This assignment is intended to help you learn about different architectures for building a server. In particular, you will build a program that works using a single process using multiple threads within a single process. You will also learn about file attributes.
The basic idea of this assignment is to handle “requests” to a server. Each request will be a file name. The server needs to determine the type and possibly the size for the given file. Requests will be read in from stdin (using cin.getline() in C++ or gets() or fgets() in C) with one file name given on each line of input. Your server should use one of two architectures to handle requests. The default architecture is a serial architecture, which is a single process with no threads.
In the serial architecture version of your program (the default), your program will read one file name from input, process it and then continue until all input file names are processed. Your program should continue to read file names until an end-of-file (EOF) is detected on input. The serial version of your program will allow you to get the file statistic pieces working. The output of the both architectures should be identical to this architecture.
Your server will be using the Linux system call stat() to determine information about each file. This system call takes a file name and a statistic buffer of type struct stat. There is much information returned about a file, but the fields you will need to use are st mode (the file mode) and st size (the file size in bytes). More information about this system call can be found by looking at its man page.

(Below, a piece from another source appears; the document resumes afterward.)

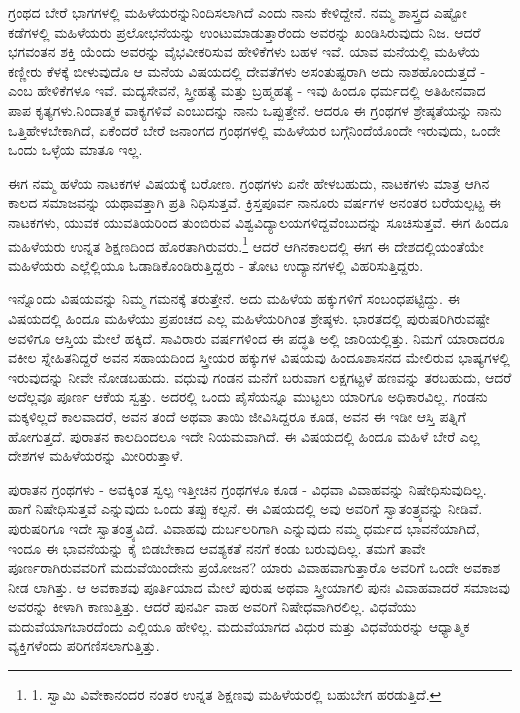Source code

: ಗ್ರಂಥದ ಬೇರೆ ಭಾಗಗಳಲ್ಲಿ ಮಹಿಳೆಯರನ್ನುನಿಂದಿಸಲಾಗಿದೆ ಎಂದು ನಾನು ಕೇಳಿದ್ದೇನೆ. ನಮ್ಮ ಶಾಸ್ತ್ರದ ಎಷ್ಟೋ ಕಡೆಗಳಲ್ಲಿ ಮಹಿಳೆಯರು ಪ್ರಲೋಭನೆಯನ್ನು ಉಂಟುಮಾಡುತ್ತಾರೆಂದು ಅವರನ್ನು ಖಂಡಿಸಿರುವುದು ನಿಜ. ಆದರೆ ಭಗವಂತನ ಶಕ್ತಿ ಯೆಂದು ಅವರನ್ನು ವೈಭವೀಕರಿಸುವ ಹೇಳಿಕೆಗಳು ಬಹಳ ಇವೆ. ಯಾವ ಮನೆಯಲ್ಲಿ ಮಹಿಳೆಯ ಕಣ್ಣೀರು ಕೆಳಕ್ಕೆ ಬೀಳುವುದೊ ಆ ಮನೆಯ ವಿಷಯದಲ್ಲಿ ದೇವತೆಗಳು ಅಸಂತುಷ್ಟರಾಗಿ ಅದು ನಾಶಹೊಂದುತ್ತದೆ - ಎಂಬ ಹೇಳಿಕೆಗಳೂ ಇವೆ. ಮದ್ಯಸೇವನೆ, ಸ್ತ್ರೀಹತ್ಯೆ ಮತ್ತು ಬ್ರಹ್ಮಹತ್ಯೆ - ಇವು ಹಿಂದೂ ಧರ್ಮದಲ್ಲಿ ಅತಿಹೀನವಾದ ಪಾಪ ಕೃತ್ಯಗಳು.ನಿಂದಾತ್ಮಕ ವಾಕ್ಯಗಳಿವೆ ಎಂಬುದನ್ನು ನಾನು ಒಪ್ಪುತ್ತೇನೆ. ಆದರೂ ಈ ಗ್ರಂಥಗಳ ಶ್ರೇಷ್ಠತೆಯನ್ನು ನಾನು ಒತ್ತಿಹೇಳಬೇಕಾಗಿದೆ, ಏಕೆಂದರೆ ಬೇರೆ ಜನಾಂಗದ ಗ್ರಂಥಗಳಲ್ಲಿ ಮಹಿಳೆಯರ ಬಗ್ಗೆನಿಂದೆಯೊಂದೇ ಇರುವುದು, ಒಂದೇ ಒಂದು ಒಳ್ಳೆಯ ಮಾತೂ ಇಲ್ಲ.

ಈಗ ನಮ್ಮ ಹಳೆಯ ನಾಟಕಗಳ ವಿಷಯಕ್ಕೆ ಬರೋಣ. ಗ್ರಂಥಗಳು ಏನೇ ಹೇಳಬಹುದು, ನಾಟಕಗಳು ಮಾತ್ರ ಆಗಿನ ಕಾಲದ ಸಮಾಜವನ್ನು ಯಥಾವತ್ತಾಗಿ ಪ್ರತಿ ನಿಧಿಸುತ್ತವೆ. ಕ್ರಿಸ್ತಪೂರ್ವ ನಾನೂರು ವರ್ಷಗಳ ಅನಂತರ ಬರೆಯಲ್ಪಟ್ಟ ಈ ನಾಟಕಗಳು, ಯುವಕ ಯುವತಿಯರಿಂದ ತುಂಬಿರುವ ವಿಶ್ವವಿದ್ಯಾಲಯಗಳಿದ್ದವೆಂಬುದನ್ನು ಸೂಚಿಸುತ್ತವೆ. ಈಗ ಹಿಂದೂ ಮಹಿಳೆಯರು ಉನ್ನತ ಶಿಕ್ಷಣದಿಂದ ಹೊರತಾಗಿರುವರು.\footnote{1. ಸ್ವಾಮಿ ವಿವೇಕಾನಂದರ ನಂತರ ಉನ್ನತ ಶಿಕ್ಷಣವು ಮಹಿಳೆಯರಲ್ಲಿ ಬಹುಬೇಗ ಹರಡುತ್ತಿದೆ.} ಆದರೆ ಆಗಿನಕಾಲದಲ್ಲಿ ಈಗ ಈ ದೇಶದಲ್ಲಿಯಂತೆಯೇ ಮಹಿಳೆಯರು ಎಲ್ಲೆಲ್ಲಿಯೂ ಓಡಾಡಿಕೊಂಡಿರುತ್ತಿದ್ದರು - ತೋಟ ಉದ್ಯಾನಗಳಲ್ಲಿ ವಿಹರಿಸುತ್ತಿದ್ದರು.

ಇನ್ನೊಂದು ವಿಷಯವನ್ನು ನಿಮ್ಮ ಗಮನಕ್ಕೆ ತರುತ್ತೇನೆ. ಅದು ಮಹಿಳೆಯ ಹಕ್ಕುಗಳಿಗೆ ಸಂಬಂಧಪಟ್ಟಿದ್ದು. ಈ ವಿಷಯದಲ್ಲಿ ಹಿಂದೂ ಮಹಿಳೆಯು ಪ್ರಪಂಚದ ಎಲ್ಲ ಮಹಿಳೆಯರಿಗಿಂತ ಶ್ರೇಷ್ಠಳು. ಭಾರತದಲ್ಲಿ ಪುರುಷರಿಗಿರುವಷ್ಟೇ ಅವಳಿಗೂ ಆಸ್ತಿಯ ಮೇಲೆ ಹಕ್ಕಿದೆ. ಸಾವಿರಾರು ವರ್ಷಗಳಿಂದ ಈ ಪದ್ಧತಿ ಅಲ್ಲಿ ಜಾರಿಯಲ್ಲಿತ್ತು. ನಿಮಗೆ ಯಾರಾದರೂ ವಕೀಲ ಸ್ನೇಹಿತನಿದ್ದರೆ ಅವನ ಸಹಾಯದಿಂದ ಸ್ತ್ರೀಯರ ಹಕ್ಕುಗಳ ವಿಷಯವು ಹಿಂದೂಶಾಸನದ ಮೇಲಿರುವ ಭಾಷ್ಯಗಳಲ್ಲಿ ಇರುವುದನ್ನು ನೀವೇ ನೋಡಬಹುದು. ವಧುವು ಗಂಡನ ಮನೆಗೆ ಬರುವಾಗ ಲಕ್ಷಗಟ್ಟಳೆ ಹಣವನ್ನು ತರಬಹುದು, ಆದರೆ ಅದೆಲ್ಲವೂ ಪೂರ್ಣ ಆಕೆಯ ಸ್ವತ್ತು. ಅದರಲ್ಲಿ ಒಂದು ಪೈಸೆಯನ್ನೂ ಮುಟ್ಟಲು ಯಾರಿಗೂ ಅಧಿಕಾರವಿಲ್ಲ. ಗಂಡನು ಮಕ್ಕಳಿಲ್ಲದೆ ಕಾಲವಾದರೆ, ಅವನ ತಂದೆ ಅಥವಾ ತಾಯಿ ಜೀವಿಸಿದ್ದರೂ ಕೂಡ, ಅವನ ಈ ಇಡೀ ಆಸ್ತಿ ಪತ್ನಿಗೆ ಹೋಗುತ್ತದೆ. ಪುರಾತನ ಕಾಲದಿಂದಲೂ ಇದೇ ನಿಯಮವಾಗಿದೆ. ಈ ವಿಷಯದಲ್ಲಿ ಹಿಂದೂ ಮಹಿಳೆ ಬೇರೆ ಎಲ್ಲ ದೇಶಗಳ ಮಹಿಳೆಯರನ್ನು ಮೀರಿರುತ್ತಾಳೆ.

ಪುರಾತನ ಗ್ರಂಥಗಳು - ಅವಕ್ಕಿಂತ ಸ್ವಲ್ಪ ಇತ್ತೀಚಿನ ಗ್ರಂಥಗಳೂ ಕೂಡ - ವಿಧವಾ ವಿವಾಹವನ್ನು ನಿಷೇಧಿಸುವುದಿಲ್ಲ. ಹಾಗೆ ನಿಷೇಧಿಸುತ್ತವೆ ಎನ್ನುವುದು ಒಂದು ತಪ್ಪು ಕಲ್ಪನೆ. ಈ ವಿಷಯದಲ್ಲಿ ಅವು ಅವರಿಗೆ ಸ್ವಾತಂತ್ರ್ಯವನ್ನು ನೀಡಿವೆ. ಪುರುಷರಿಗೂ ಇದೇ ಸ್ವಾತಂತ್ರ್ಯವಿದೆ. ವಿವಾಹವು ದುರ್ಬಲರಿಗಾಗಿ ಎನ್ನುವುದು ನಮ್ಮ ಧರ್ಮದ ಭಾವನೆಯಾಗಿದೆ, ಇಂದೂ ಈ ಭಾವನೆಯನ್ನು ಕೈ ಬಿಡಬೇಕಾದ ಆವಶ್ಯಕತೆ ನನಗೆ ಕಂಡು ಬರುವುದಿಲ್ಲ. ತಮಗೆ ತಾವೇ ಪೂರ್ಣರಾಗಿರುವವರಿಗೆ ಮದುವೆಯಿಂದೇನು ಪ್ರಯೋಜನ? ಯಾರು ವಿವಾಹವಾಗುತ್ತಾರೊ ಅವರಿಗೆ ಒಂದೇ ಅವಕಾಶ ನೀಡ ಲಾಗಿತ್ತು. ಆ ಅವಕಾಶವು ಪೂರ್ತಿಯಾದ ಮೇಲೆ ಪುರುಷ ಅಥವಾ ಸ್ತ್ರೀಯಾಗಲಿ ಪುನಃ ವಿವಾಹವಾದರೆ ಸಮಾಜವು ಅವರನ್ನು ಕೀಳಾಗಿ ಕಾಣುತ್ತಿತ್ತು. ಆದರೆ ಪುನರ್ವಿ ವಾಹ ಅವರಿಗೆ ನಿಷೇಧವಾಗಿರಲಿಲ್ಲ. ವಿಧವೆಯು ಮದುವೆಯಾಗಬಾರದೆಂದು ಎಲ್ಲಿಯೂ ಹೇಳಿಲ್ಲ. ಮದುವೆಯಾಗದ ವಿಧುರ ಮತ್ತು ವಿಧವೆಯರನ್ನು ಆಧ್ಯಾತ್ಮಿಕ ವ್ಯಕ್ತಿಗಳೆಂದು ಪರಿಗಣಿಸಲಾಗುತ್ತಿತ್ತು.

The output of your program will be to print out the following information:
- total number of “bad files.” These are file names causing stat() to return an error.
- total number of directories. You can test if a file is a directory by using the S_ISDIR macro on the st_mode
- total number of “regular” files. These are non-directory and non-special files. Most files are of this type. You can test for a regular file by using the S_ISREG macro on the st_mode
- total number of “special” files. There are three types—block, character and fifo. If a file is not a directory or a regular file then it is a special file. For example files in the directory /dev/ are often special types of files as they refer to devices.
- total number of bytes used by regular files. Accumulate the sizes of all regular files.
- total number of regular files that contain all text (see more details below).
- total number of bytes used by text files. Accumulate the sizes of all regular text files.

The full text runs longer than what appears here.